# Visual QA, Coeus

### Project for the deep learning course 2021/2022 held by professor Fabrizio Silvestri.

## Dataset, read and analysis

this code comes partially from the original implementation https://github.com/GT-Vision-Lab/VQA, it helps in reading the json files from the dataset and creating a class to quickly retrieve the annotations of each <question, image> pair.
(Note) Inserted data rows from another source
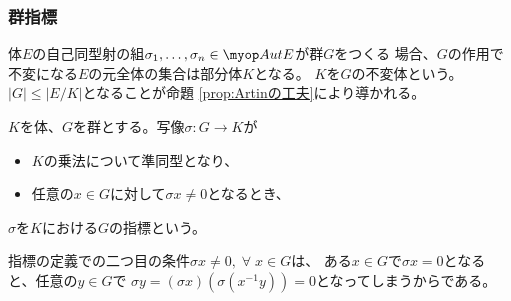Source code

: {\subsubsection{群指標}\label{s3:群指標} %
	\begin{minipage}{0.9\hsize}{\small
	体$E$の自己同型射の組$\sigma_1,\dots,\sigma_n\in\Aut E$が群$G$をつくる
	場合、$G$の作用で不変になる$E$の元全体の集合は部分体$K$となる。
	$K$を$G$の不変体という。$|G|\le|E/K|$となることが命題
	\ref{prop:Artinの工夫}により導かれる。
	}\end{minipage}\medskip

	$K$を体、$G$を群とする。写像$\sigma:G\to K$が
	\begin{itemize}\setlength{\itemsep}{-1mm} %
		\item $K$の乗法について準同型となり、
		\item 任意の$x\in G$に対して$\sigma x\neq0$となるとき、
	\end{itemize} %
	$\sigma$を$K$における$G$の指標という。

	指標の定義での二つ目の条件$\sigma x\neq0,\;\forall\; x\in G$は、
	ある$x\in G$で$\sigma x=0$となると、任意の$y\in G$で
	$\sigma y=(\sigma x)(\sigma(x^{-1}y))=0$となってしまうからである。

}
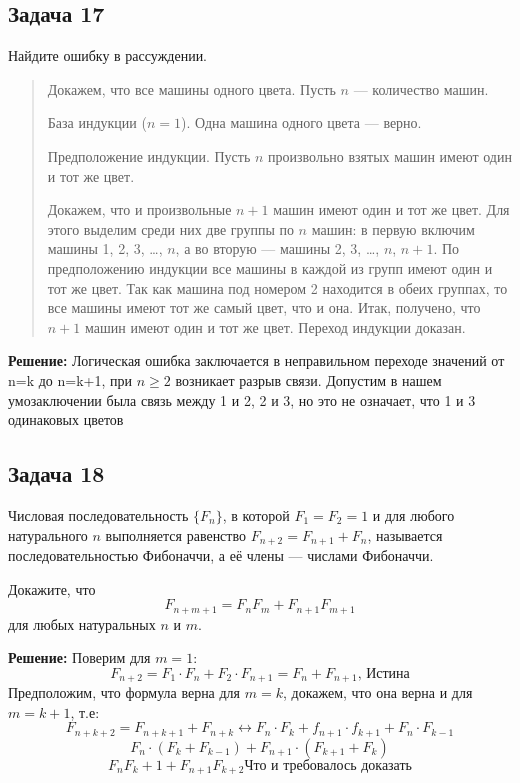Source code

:\documentclass[a4paper,12pt]{article}
\begin{document}
\subsection{Задача 17}
Найдите ошибку в рассуждении.
\begin{quote}
Докажем, что все машины одного цвета. Пусть \(n\) — количество машин.

База индукции (\(n = 1\)). Одна машина одного цвета — верно.

Предположение индукции. Пусть \(n\) произвольно взятых машин имеют один и тот же цвет.

Докажем, что и произвольные \(n + 1\) машин имеют один и тот же цвет. Для этого выделим среди них две группы по \(n\) машин: в первую включим машины 1, 2, 3, \ldots, \(n\), а во вторую — машины 2, 3, \ldots, \(n\), \(n + 1\). По предположению индукции все машины в каждой из групп имеют один и тот же цвет. Так как машина под номером 2 находится в обеих группах, то все машины имеют тот же самый цвет, что и она. Итак, получено, что \(n+1\) машин имеют один и тот же цвет. Переход индукции доказан.
\end{quote}

\textbf{Решение:}
Логическая ошибка заключается в неправильном переходе значений от n=k до n=k+1, при $n\ge 2$ возникает разрыв связи. Допустим в нашем умозаключении была связь между 1 и 2, 2 и 3, но это не означает, что 1 и 3 одинаковых цветов
\vspace{1cm}

\subsection{Задача 18}
Числовая последовательность \(\{F_n\}\), в которой \(F_1 = F_2 = 1\) и для любого натурального \(n\) выполняется равенство \(F_{n+2} = F_{n+1} + F_n\), называется последовательностью Фибоначчи, а её члены — числами Фибоначчи.

Докажите, что
\[
F_{n+m+1} = F_n F_m + F_{n+1} F_{m+1}
\]
для любых натуральных \(n\) и \(m\).

\textbf{Решение:}
Поверим  для $m=1$:
\[
F_{n+2}=F_1\cdot F_n + F_2\cdot F_{n+1} = F_n + F_{n+1} \text{, Истина}
\]
Предположим, что формула верна для $m=k$, докажем, что она верна и для $m=k+1$, т.е:
\[
F_{n+k+2} = F_{n+k+1} + F_{n+k} \leftrightarrow F_{n}\cdot F_{k} + f_{n+1}\cdot f_{k+1} + F_n\cdot F_{k-1}
\]
\[
F_{n}\cdot (F_k+F_{k-1}) + F_{n+1}\cdot (F_{k+1}+F_k)
\]
\[
F_{n}F_k+1 + F_{n+1}F_{k+2}\text{Что и требовалось доказать}
\]
\vspace{1cm}
\end{document}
Here we also perform the preprocessing needed for evaluation and on which we build all our work, since it is useful to build the vocab. 

In [11]:
import json
import datetime
import copy
import matplotlib.pyplot as plt
from PIL import Image
import re
from collections import OrderedDict, Counter

class VQA:
	def __init__(self, annotations_file: str, questions_file: str, images_semi_path: str, remove_mult_ans: bool, limit_size: int):
		self.proprocess_init()
		dataset = json.load(open(annotations_file, 'r'))
		questions = json.load(open(questions_file, 'r'))
		qa = dict()
		qqa = dict()
		# total number of questions
		self.n_tot = 0
		# number of answers with more than a word
		self.n_mul = 0
		# counter for the length of each answer, to understand if a baseline that produce one-word ans is feasible
		self.c_len = Counter()
		for ann in dataset['annotations']:
			self.n_tot += 1
			if self.n_tot>limit_size:
				break
			qid = ann['question_id']
			qatmp = ann
			qatmp["multiple_choice_answer"] = self.preprocess(qatmp["multiple_choice_answer"])
			ln = len(qatmp["multiple_choice_answer"].split())
			self.c_len.update([ln])
			if ln > 1:
				self.n_mul += 1
				if remove_mult_ans:
					continue 
			qa[qid] = qatmp
			for i in range(10):
				qa[qid]["answers"][i]["answer"]=self.preprocess(qa[qid]["answers"][i]["answer"])
		for ques in questions['questions']:
			qid = ques['question_id']
			if qa.get(qid, "N") == "N":
				continue
			qqa[qid] = ques
			qqa[qid]["question"]=self.preprocess(qqa[qid]["question"])
		self.qa = qa
		self.qqa = qqa
		self.images_semi_path = images_semi_path

	def get_img_from_id(self, img_id):
		ids = str(img_id)
		# small trick to retrive the path from the id
		return self.images_semi_path+"0"*(12-len(ids))+ids+".jpg"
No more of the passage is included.